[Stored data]

+--

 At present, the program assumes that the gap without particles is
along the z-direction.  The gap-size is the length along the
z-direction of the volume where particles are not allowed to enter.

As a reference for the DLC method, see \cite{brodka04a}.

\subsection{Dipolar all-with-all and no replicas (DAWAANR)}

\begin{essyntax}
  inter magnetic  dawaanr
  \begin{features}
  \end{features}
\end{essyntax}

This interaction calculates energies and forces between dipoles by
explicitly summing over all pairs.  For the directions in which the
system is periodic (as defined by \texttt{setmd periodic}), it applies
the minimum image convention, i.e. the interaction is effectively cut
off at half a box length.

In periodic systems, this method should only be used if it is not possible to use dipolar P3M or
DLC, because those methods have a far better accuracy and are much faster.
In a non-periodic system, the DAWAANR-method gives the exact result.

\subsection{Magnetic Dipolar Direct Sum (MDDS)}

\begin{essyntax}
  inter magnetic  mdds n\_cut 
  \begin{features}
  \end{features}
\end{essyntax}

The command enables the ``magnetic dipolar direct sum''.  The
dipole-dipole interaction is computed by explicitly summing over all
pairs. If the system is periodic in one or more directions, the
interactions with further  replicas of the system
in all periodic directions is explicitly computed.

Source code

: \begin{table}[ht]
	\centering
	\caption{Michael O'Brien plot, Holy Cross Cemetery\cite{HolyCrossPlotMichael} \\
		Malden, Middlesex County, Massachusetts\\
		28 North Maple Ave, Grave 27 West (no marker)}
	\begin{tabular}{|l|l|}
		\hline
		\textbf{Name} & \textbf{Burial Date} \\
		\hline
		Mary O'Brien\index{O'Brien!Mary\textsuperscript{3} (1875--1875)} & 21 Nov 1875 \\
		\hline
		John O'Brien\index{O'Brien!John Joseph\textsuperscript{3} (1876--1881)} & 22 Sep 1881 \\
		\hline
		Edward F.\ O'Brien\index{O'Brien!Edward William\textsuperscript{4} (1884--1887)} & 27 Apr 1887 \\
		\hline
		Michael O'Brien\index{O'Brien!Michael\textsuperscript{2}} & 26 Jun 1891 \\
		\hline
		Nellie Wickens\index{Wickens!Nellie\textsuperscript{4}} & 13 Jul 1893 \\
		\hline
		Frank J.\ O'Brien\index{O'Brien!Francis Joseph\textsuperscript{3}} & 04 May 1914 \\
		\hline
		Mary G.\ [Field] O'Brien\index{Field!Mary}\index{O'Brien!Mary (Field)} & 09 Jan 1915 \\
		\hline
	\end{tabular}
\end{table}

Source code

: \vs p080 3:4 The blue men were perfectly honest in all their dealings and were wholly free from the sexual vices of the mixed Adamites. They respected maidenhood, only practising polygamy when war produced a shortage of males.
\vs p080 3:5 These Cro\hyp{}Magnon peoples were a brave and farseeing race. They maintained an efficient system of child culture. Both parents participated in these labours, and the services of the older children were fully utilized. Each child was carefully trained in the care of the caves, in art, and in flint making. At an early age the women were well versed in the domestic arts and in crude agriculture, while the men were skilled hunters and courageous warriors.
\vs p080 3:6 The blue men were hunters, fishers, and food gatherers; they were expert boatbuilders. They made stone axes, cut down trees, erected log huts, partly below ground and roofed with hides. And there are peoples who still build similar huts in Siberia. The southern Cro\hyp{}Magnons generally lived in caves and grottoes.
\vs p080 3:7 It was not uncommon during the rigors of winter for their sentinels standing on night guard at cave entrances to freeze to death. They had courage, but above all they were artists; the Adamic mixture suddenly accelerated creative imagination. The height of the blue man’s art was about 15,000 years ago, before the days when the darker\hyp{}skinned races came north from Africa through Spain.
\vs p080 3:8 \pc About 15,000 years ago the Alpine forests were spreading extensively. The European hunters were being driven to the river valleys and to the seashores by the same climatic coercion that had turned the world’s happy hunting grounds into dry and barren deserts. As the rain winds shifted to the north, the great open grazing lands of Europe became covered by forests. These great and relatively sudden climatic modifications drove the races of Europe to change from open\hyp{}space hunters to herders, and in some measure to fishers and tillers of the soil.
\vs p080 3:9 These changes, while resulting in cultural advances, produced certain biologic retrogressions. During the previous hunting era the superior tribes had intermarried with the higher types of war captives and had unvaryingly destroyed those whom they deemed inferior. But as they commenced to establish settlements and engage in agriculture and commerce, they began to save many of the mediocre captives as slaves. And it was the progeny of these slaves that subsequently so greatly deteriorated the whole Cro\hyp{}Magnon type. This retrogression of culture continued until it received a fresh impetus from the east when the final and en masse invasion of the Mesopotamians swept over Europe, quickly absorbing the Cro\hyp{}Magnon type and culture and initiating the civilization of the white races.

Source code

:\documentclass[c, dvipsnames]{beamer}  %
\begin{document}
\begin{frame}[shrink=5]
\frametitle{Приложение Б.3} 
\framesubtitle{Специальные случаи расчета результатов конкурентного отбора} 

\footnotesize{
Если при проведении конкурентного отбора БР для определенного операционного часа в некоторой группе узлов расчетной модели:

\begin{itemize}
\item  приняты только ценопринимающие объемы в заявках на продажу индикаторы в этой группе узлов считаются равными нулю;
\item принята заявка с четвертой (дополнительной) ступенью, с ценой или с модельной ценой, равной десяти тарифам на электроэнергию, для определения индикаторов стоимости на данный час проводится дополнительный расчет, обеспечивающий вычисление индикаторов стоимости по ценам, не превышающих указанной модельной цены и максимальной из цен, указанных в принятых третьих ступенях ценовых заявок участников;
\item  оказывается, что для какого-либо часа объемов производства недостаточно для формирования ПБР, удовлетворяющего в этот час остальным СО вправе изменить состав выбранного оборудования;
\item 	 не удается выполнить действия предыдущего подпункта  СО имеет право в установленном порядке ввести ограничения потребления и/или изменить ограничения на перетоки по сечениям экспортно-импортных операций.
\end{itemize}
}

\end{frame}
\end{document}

+--

EXERCISE DIRECTIONS
Copy every line of the records above exactly.

TASK SOLUTION
 At present, the program assumes that the gap without particles is
along the z-direction.  The gap-size is the length along the
z-direction of the volume where particles are not allowed to enter.

As a reference for the DLC method, see \cite{brodka04a}.

\subsection{Dipolar all-with-all and no replicas (DAWAANR)}

\begin{essyntax}
  inter magnetic  dawaanr
  \begin{features}
  \end{features}
\end{essyntax}

This interaction calculates energies and forces between dipoles by
explicitly summing over all pairs.  For the directions in which the
system is periodic (as defined by \texttt{setmd periodic}), it applies
the minimum image convention, i.e. the interaction is effectively cut
off at half a box length.

In periodic systems, this method should only be used if it is not possible to use dipolar P3M or
DLC, because those methods have a far better accuracy and are much faster.
In a non-periodic system, the DAWAANR-method gives the exact result.

\subsection{Magnetic Dipolar Direct Sum (MDDS)}

\begin{essyntax}
  inter magnetic  mdds n\_cut 
  \begin{features}
  \end{features}
\end{essyntax}

The command enables the ``magnetic dipolar direct sum''.  The
dipole-dipole interaction is computed by explicitly summing over all
pairs. If the system is periodic in one or more directions, the
interactions with further  replicas of the system
in all periodic directions is explicitly computed.

Source code

: \begin{table}[ht]
	\centering
	\caption{Michael O'Brien plot, Holy Cross Cemetery\cite{HolyCrossPlotMichael} \\
		Malden, Middlesex County, Massachusetts\\
		28 North Maple Ave, Grave 27 West (no marker)}
	\begin{tabular}{|l|l|}
		\hline
		\textbf{Name} & \textbf{Burial Date} \\
		\hline
		Mary O'Brien\index{O'Brien!Mary\textsuperscript{3} (1875--1875)} & 21 Nov 1875 \\
		\hline
		John O'Brien\index{O'Brien!John Joseph\textsuperscript{3} (1876--1881)} & 22 Sep 1881 \\
		\hline
		Edward F.\ O'Brien\index{O'Brien!Edward William\textsuperscript{4} (1884--1887)} & 27 Apr 1887 \\
		\hline
		Michael O'Brien\index{O'Brien!Michael\textsuperscript{2}} & 26 Jun 1891 \\
		\hline
		Nellie Wickens\index{Wickens!Nellie\textsuperscript{4}} & 13 Jul 1893 \\
		\hline
		Frank J.\ O'Brien\index{O'Brien!Francis Joseph\textsuperscript{3}} & 04 May 1914 \\
		\hline
		Mary G.\ [Field] O'Brien\index{Field!Mary}\index{O'Brien!Mary (Field)} & 09 Jan 1915 \\
		\hline
	\end{tabular}
\end{table}

Source code

: \vs p080 3:4 The blue men were perfectly honest in all their dealings and were wholly free from the sexual vices of the mixed Adamites. They respected maidenhood, only practising polygamy when war produced a shortage of males.
\vs p080 3:5 These Cro\hyp{}Magnon peoples were a brave and farseeing race. They maintained an efficient system of child culture. Both parents participated in these labours, and the services of the older children were fully utilized. Each child was carefully trained in the care of the caves, in art, and in flint making. At an early age the women were well versed in the domestic arts and in crude agriculture, while the men were skilled hunters and courageous warriors.
\vs p080 3:6 The blue men were hunters, fishers, and food gatherers; they were expert boatbuilders. They made stone axes, cut down trees, erected log huts, partly below ground and roofed with hides. And there are peoples who still build similar huts in Siberia. The southern Cro\hyp{}Magnons generally lived in caves and grottoes.
\vs p080 3:7 It was not uncommon during the rigors of winter for their sentinels standing on night guard at cave entrances to freeze to death. They had courage, but above all they were artists; the Adamic mixture suddenly accelerated creative imagination. The height of the blue man’s art was about 15,000 years ago, before the days when the darker\hyp{}skinned races came north from Africa through Spain.
\vs p080 3:8 \pc About 15,000 years ago the Alpine forests were spreading extensively. The European hunters were being driven to the river valleys and to the seashores by the same climatic coercion that had turned the world’s happy hunting grounds into dry and barren deserts. As the rain winds shifted to the north, the great open grazing lands of Europe became covered by forests. These great and relatively sudden climatic modifications drove the races of Europe to change from open\hyp{}space hunters to herders, and in some measure to fishers and tillers of the soil.
\vs p080 3:9 These changes, while resulting in cultural advances, produced certain biologic retrogressions. During the previous hunting era the superior tribes had intermarried with the higher types of war captives and had unvaryingly destroyed those whom they deemed inferior. But as they commenced to establish settlements and engage in agriculture and commerce, they began to save many of the mediocre captives as slaves. And it was the progeny of these slaves that subsequently so greatly deteriorated the whole Cro\hyp{}Magnon type. This retrogression of culture continued until it received a fresh impetus from the east when the final and en masse invasion of the Mesopotamians swept over Europe, quickly absorbing the Cro\hyp{}Magnon type and culture and initiating the civilization of the white races.

Source code

:\documentclass[c, dvipsnames]{beamer}  %
\begin{document}
\begin{frame}[shrink=5]
\frametitle{Приложение Б.3} 
\framesubtitle{Специальные случаи расчета результатов конкурентного отбора} 

\footnotesize{
Если при проведении конкурентного отбора БР для определенного операционного часа в некоторой группе узлов расчетной модели:

\begin{itemize}
\item  приняты только ценопринимающие объемы в заявках на продажу индикаторы в этой группе узлов считаются равными нулю;
\item принята заявка с четвертой (дополнительной) ступенью, с ценой или с модельной ценой, равной десяти тарифам на электроэнергию, для определения индикаторов стоимости на данный час проводится дополнительный расчет, обеспечивающий вычисление индикаторов стоимости по ценам, не превышающих указанной модельной цены и максимальной из цен, указанных в принятых третьих ступенях ценовых заявок участников;
\item  оказывается, что для какого-либо часа объемов производства недостаточно для формирования ПБР, удовлетворяющего в этот час остальным СО вправе изменить состав выбранного оборудования;
\item 	 не удается выполнить действия предыдущего подпункта  СО имеет право в установленном порядке ввести ограничения потребления и/или изменить ограничения на перетоки по сечениям экспортно-импортных операций.
\end{itemize}
}

\end{frame}
\end{document}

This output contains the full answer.